The difficulty of locating suitable housing for these individuals has frustrated not only the individuals themselves, but also parole officers tasked with finding and approving housing. This problem is not confined to New York State. After Iowa enacted residency restrictions, a sheriff stated, “[w]e are less safe as a community now than we were before,” (Human Rights Watch, 2007) and the Iowa county attorneys charged with enforcing the restrictions issued a statement asking that they be rolled back.[6]  The Colorado Sex Offender Management Board stated in a 2009 White Paper that residence restrictions have proven counter-productive because they “often cause destabilization to sex offenders” and may “inadvertently exacerbate the factors associated with recidivism.”[7]

Multiple individuals held in custody because of SARA and DOCCS’s implementation of SARA have filed lawsuits challenging this regime, but have been unsuccessful. In decisions issued on Nov. 23, 2020 in People ex rel. McCurdy, People ex rel. Johnson, and People ex rel. Ortiz, the New York State Court of Appeals denied constitutional and statutory challenges to current practices. Notably, however, the Court did not defend the SARA regime as either necessary or desirable. Instead, it put the issue squarely in the hands of the Legislature, stating “[t]he appeals before us present troubling issues concerning the fairness and effectiveness of the methods chosen by the legislature for deterring sex offender recidivism. These are important public policy issues that may require legislative attention.”[8]
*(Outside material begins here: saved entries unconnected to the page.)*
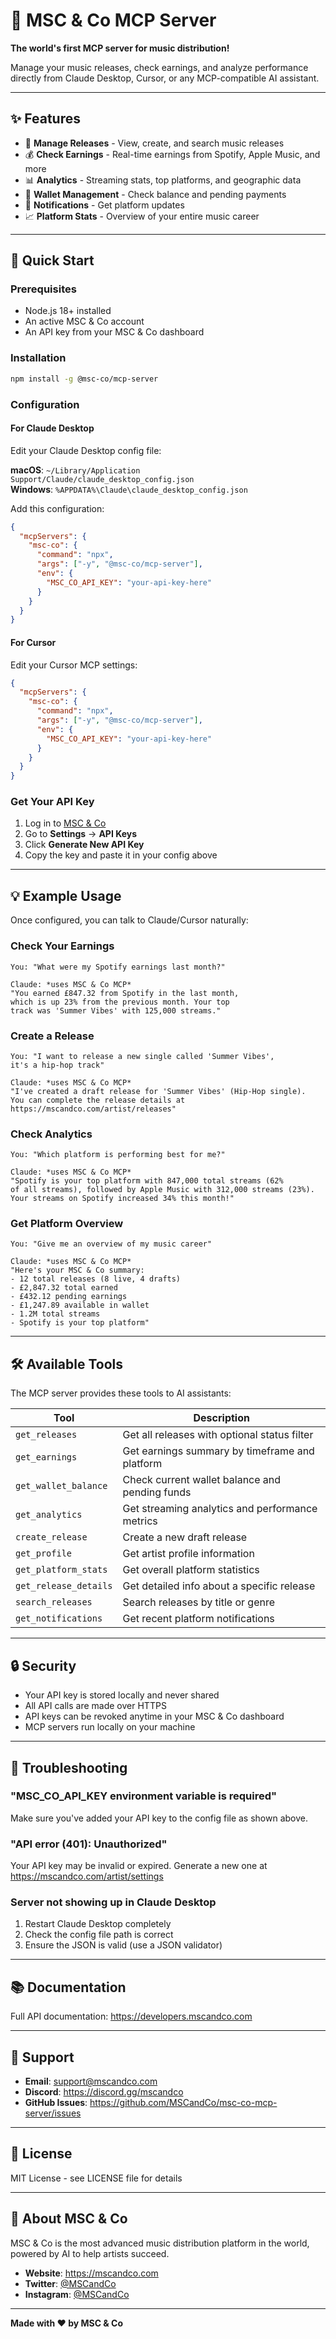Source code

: # 🎵 MSC & Co MCP Server

**The world's first MCP server for music distribution!**

Manage your music releases, check earnings, and analyze performance directly from Claude Desktop, Cursor, or any MCP-compatible AI assistant.

---

## ✨ Features

- 📀 **Manage Releases** - View, create, and search music releases
- 💰 **Check Earnings** - Real-time earnings from Spotify, Apple Music, and more
- 📊 **Analytics** - Streaming stats, top platforms, and geographic data
- 👛 **Wallet Management** - Check balance and pending payments
- 🔔 **Notifications** - Get platform updates
- 📈 **Platform Stats** - Overview of your entire music career

---

## 🚀 Quick Start

### Prerequisites
- Node.js 18+ installed
- An active MSC & Co account
- An API key from your MSC & Co dashboard

### Installation

```bash
npm install -g @msc-co/mcp-server
```

### Configuration

#### For Claude Desktop

Edit your Claude Desktop config file:

**macOS**: `~/Library/Application Support/Claude/claude_desktop_config.json`  
**Windows**: `%APPDATA%\Claude\claude_desktop_config.json`

Add this configuration:

```json
{
  "mcpServers": {
    "msc-co": {
      "command": "npx",
      "args": ["-y", "@msc-co/mcp-server"],
      "env": {
        "MSC_CO_API_KEY": "your-api-key-here"
      }
    }
  }
}
```

#### For Cursor

Edit your Cursor MCP settings:

```json
{
  "mcpServers": {
    "msc-co": {
      "command": "npx",
      "args": ["-y", "@msc-co/mcp-server"],
      "env": {
        "MSC_CO_API_KEY": "your-api-key-here"
      }
    }
  }
}
```

### Get Your API Key

1. Log in to [MSC & Co](https://mscandco.com)
2. Go to **Settings** → **API Keys**
3. Click **Generate New API Key**
4. Copy the key and paste it in your config above

---

## 💡 Example Usage

Once configured, you can talk to Claude/Cursor naturally:

### Check Your Earnings
```
You: "What were my Spotify earnings last month?"

Claude: *uses MSC & Co MCP*
"You earned £847.32 from Spotify in the last month, 
which is up 23% from the previous month. Your top 
track was 'Summer Vibes' with 125,000 streams."
```

### Create a Release
```
You: "I want to release a new single called 'Summer Vibes', 
it's a hip-hop track"

Claude: *uses MSC & Co MCP*
"I've created a draft release for 'Summer Vibes' (Hip-Hop single). 
You can complete the release details at 
https://mscandco.com/artist/releases"
```

### Check Analytics
```
You: "Which platform is performing best for me?"

Claude: *uses MSC & Co MCP*
"Spotify is your top platform with 847,000 total streams (62% 
of all streams), followed by Apple Music with 312,000 streams (23%). 
Your streams on Spotify increased 34% this month!"
```

### Get Platform Overview
```
You: "Give me an overview of my music career"

Claude: *uses MSC & Co MCP*
"Here's your MSC & Co summary:
- 12 total releases (8 live, 4 drafts)
- £2,847.32 total earned
- £432.12 pending earnings
- £1,247.89 available in wallet
- 1.2M total streams
- Spotify is your top platform"
```

---

## 🛠️ Available Tools

The MCP server provides these tools to AI assistants:

| Tool | Description |
|------|-------------|
| `get_releases` | Get all releases with optional status filter |
| `get_earnings` | Get earnings summary by timeframe and platform |
| `get_wallet_balance` | Check current wallet balance and pending funds |
| `get_analytics` | Get streaming analytics and performance metrics |
| `create_release` | Create a new draft release |
| `get_profile` | Get artist profile information |
| `get_platform_stats` | Get overall platform statistics |
| `get_release_details` | Get detailed info about a specific release |
| `search_releases` | Search releases by title or genre |
| `get_notifications` | Get recent platform notifications |

---

## 🔒 Security

- Your API key is stored locally and never shared
- All API calls are made over HTTPS
- API keys can be revoked anytime in your MSC & Co dashboard
- MCP servers run locally on your machine

---

## 🐛 Troubleshooting

### "MSC_CO_API_KEY environment variable is required"

Make sure you've added your API key to the config file as shown above.

### "API error (401): Unauthorized"

Your API key may be invalid or expired. Generate a new one at https://mscandco.com/artist/settings

### Server not showing up in Claude Desktop

1. Restart Claude Desktop completely
2. Check the config file path is correct
3. Ensure the JSON is valid (use a JSON validator)

---

## 📚 Documentation

Full API documentation: https://developers.mscandco.com

---

## 🤝 Support

- **Email**: support@mscandco.com
- **Discord**: https://discord.gg/mscandco
- **GitHub Issues**: https://github.com/MSCandCo/msc-co-mcp-server/issues

---

## 📄 License

MIT License - see LICENSE file for details

---

## 🎉 About MSC & Co

MSC & Co is the most advanced music distribution platform in the world, powered by AI to help artists succeed.

- **Website**: https://mscandco.com
- **Twitter**: [@MSCandCo](https://twitter.com/MSCandCo)
- **Instagram**: [@MSCandCo](https://instagram.com/MSCandCo)

---

**Made with ❤️ by MSC & Co**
As the Court of Appeals pointed out, the current practice of isolating from society people convicted of sex offenses has repeatedly been questioned. The State itself has discussed, in laws and regulations adopted subsequent to the SARA Law amendment, “the importance of stable housing and support in allowing offenders to live in and re-enter the community and become law-abiding and productive citizens,” and has recognized “the necessity to provide emergency shelter to individuals in need, including those who are sex offenders.”[9]

The City Bar has previously spoken on this issue, opposing legislation that would have made residence restrictions even more onerous than they already are.[10] Opposition by the City Bar and others, proved to be effective; the proposed legislation was not adopted. It is now apparent, though, that new legislative consideration is required. The Court of Appeals may have found the existing regime to be lawful, but it is nonetheless unnecessary, unfair and unwise.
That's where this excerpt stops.